● REQUIRED ACTION: Please copy the entries below word for word, leaving out any image.

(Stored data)
((
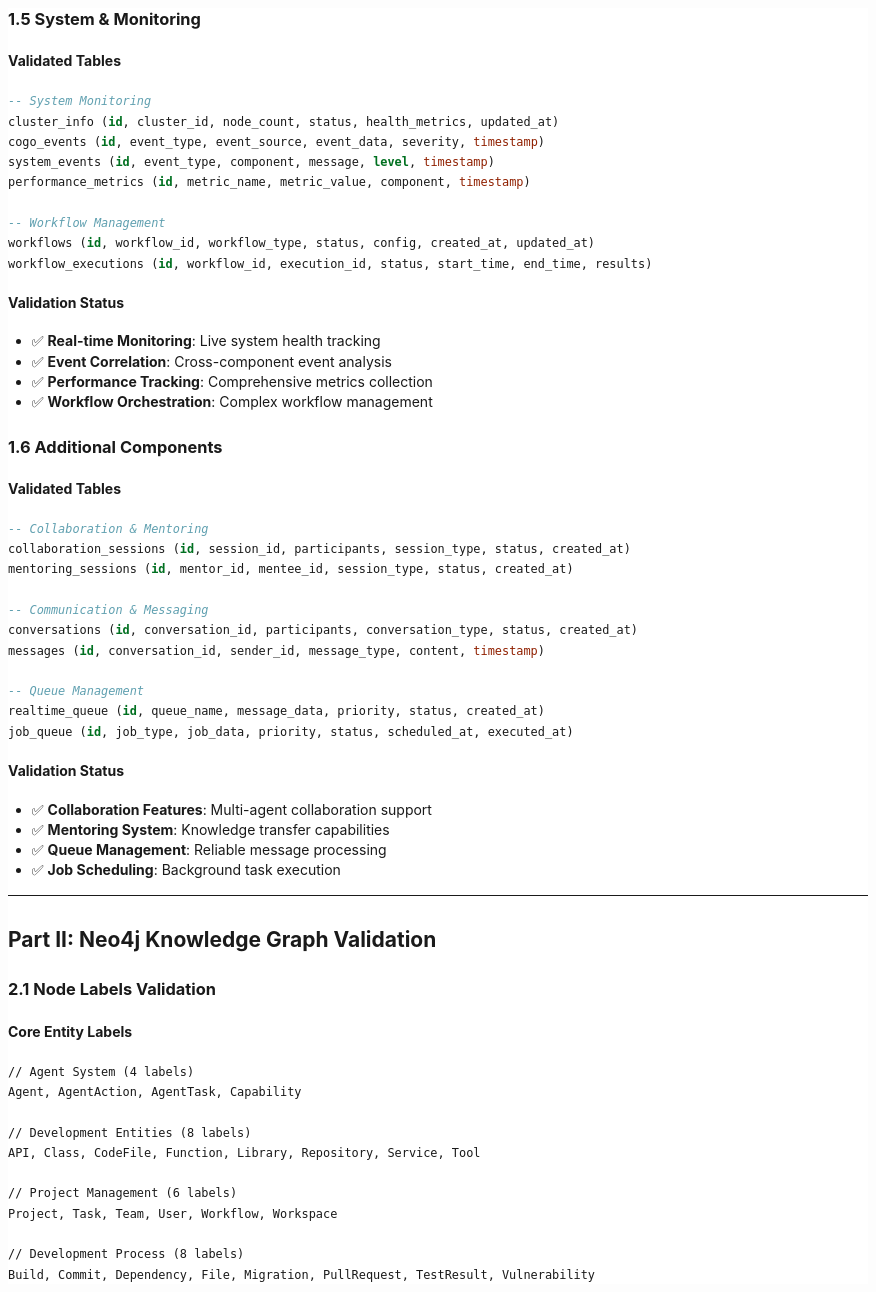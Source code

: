 ### 1.5 System & Monitoring

#### Validated Tables
```sql
-- System Monitoring
cluster_info (id, cluster_id, node_count, status, health_metrics, updated_at)
cogo_events (id, event_type, event_source, event_data, severity, timestamp)
system_events (id, event_type, component, message, level, timestamp)
performance_metrics (id, metric_name, metric_value, component, timestamp)

-- Workflow Management
workflows (id, workflow_id, workflow_type, status, config, created_at, updated_at)
workflow_executions (id, workflow_id, execution_id, status, start_time, end_time, results)
```

#### Validation Status
- ✅ **Real-time Monitoring**: Live system health tracking
- ✅ **Event Correlation**: Cross-component event analysis
- ✅ **Performance Tracking**: Comprehensive metrics collection
- ✅ **Workflow Orchestration**: Complex workflow management

### 1.6 Additional Components

#### Validated Tables
```sql
-- Collaboration & Mentoring
collaboration_sessions (id, session_id, participants, session_type, status, created_at)
mentoring_sessions (id, mentor_id, mentee_id, session_type, status, created_at)

-- Communication & Messaging
conversations (id, conversation_id, participants, conversation_type, status, created_at)
messages (id, conversation_id, sender_id, message_type, content, timestamp)

-- Queue Management
realtime_queue (id, queue_name, message_data, priority, status, created_at)
job_queue (id, job_type, job_data, priority, status, scheduled_at, executed_at)
```

#### Validation Status
- ✅ **Collaboration Features**: Multi-agent collaboration support
- ✅ **Mentoring System**: Knowledge transfer capabilities
- ✅ **Queue Management**: Reliable message processing
- ✅ **Job Scheduling**: Background task execution

---

## Part II: Neo4j Knowledge Graph Validation

### 2.1 Node Labels Validation

#### Core Entity Labels
```cypher
// Agent System (4 labels)
Agent, AgentAction, AgentTask, Capability

// Development Entities (8 labels)
API, Class, CodeFile, Function, Library, Repository, Service, Tool

// Project Management (6 labels)
Project, Task, Team, User, Workflow, Workspace

// Development Process (8 labels)
Build, Commit, Dependency, File, Migration, PullRequest, TestResult, Vulnerability
```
))
● SOLUTION TO THIS TASK:
Source code

: ### 1.5 System & Monitoring

#### Validated Tables
```sql
-- System Monitoring
cluster_info (id, cluster_id, node_count, status, health_metrics, updated_at)
cogo_events (id, event_type, event_source, event_data, severity, timestamp)
system_events (id, event_type, component, message, level, timestamp)
performance_metrics (id, metric_name, metric_value, component, timestamp)

-- Workflow Management
workflows (id, workflow_id, workflow_type, status, config, created_at, updated_at)
workflow_executions (id, workflow_id, execution_id, status, start_time, end_time, results)
```

#### Validation Status
- ✅ **Real-time Monitoring**: Live system health tracking
- ✅ **Event Correlation**: Cross-component event analysis
- ✅ **Performance Tracking**: Comprehensive metrics collection
- ✅ **Workflow Orchestration**: Complex workflow management

### 1.6 Additional Components

#### Validated Tables
```sql
-- Collaboration & Mentoring
collaboration_sessions (id, session_id, participants, session_type, status, created_at)
mentoring_sessions (id, mentor_id, mentee_id, session_type, status, created_at)

-- Communication & Messaging
conversations (id, conversation_id, participants, conversation_type, status, created_at)
messages (id, conversation_id, sender_id, message_type, content, timestamp)

-- Queue Management
realtime_queue (id, queue_name, message_data, priority, status, created_at)
job_queue (id, job_type, job_data, priority, status, scheduled_at, executed_at)
```

#### Validation Status
- ✅ **Collaboration Features**: Multi-agent collaboration support
- ✅ **Mentoring System**: Knowledge transfer capabilities
- ✅ **Queue Management**: Reliable message processing
- ✅ **Job Scheduling**: Background task execution

---

## Part II: Neo4j Knowledge Graph Validation

### 2.1 Node Labels Validation

#### Core Entity Labels
```cypher
// Agent System (4 labels)
Agent, AgentAction, AgentTask, Capability

// Development Entities (8 labels)
API, Class, CodeFile, Function, Library, Repository, Service, Tool

// Project Management (6 labels)
Project, Task, Team, User, Workflow, Workspace

// Development Process (8 labels)
Build, Commit, Dependency, File, Migration, PullRequest, TestResult, Vulnerability
```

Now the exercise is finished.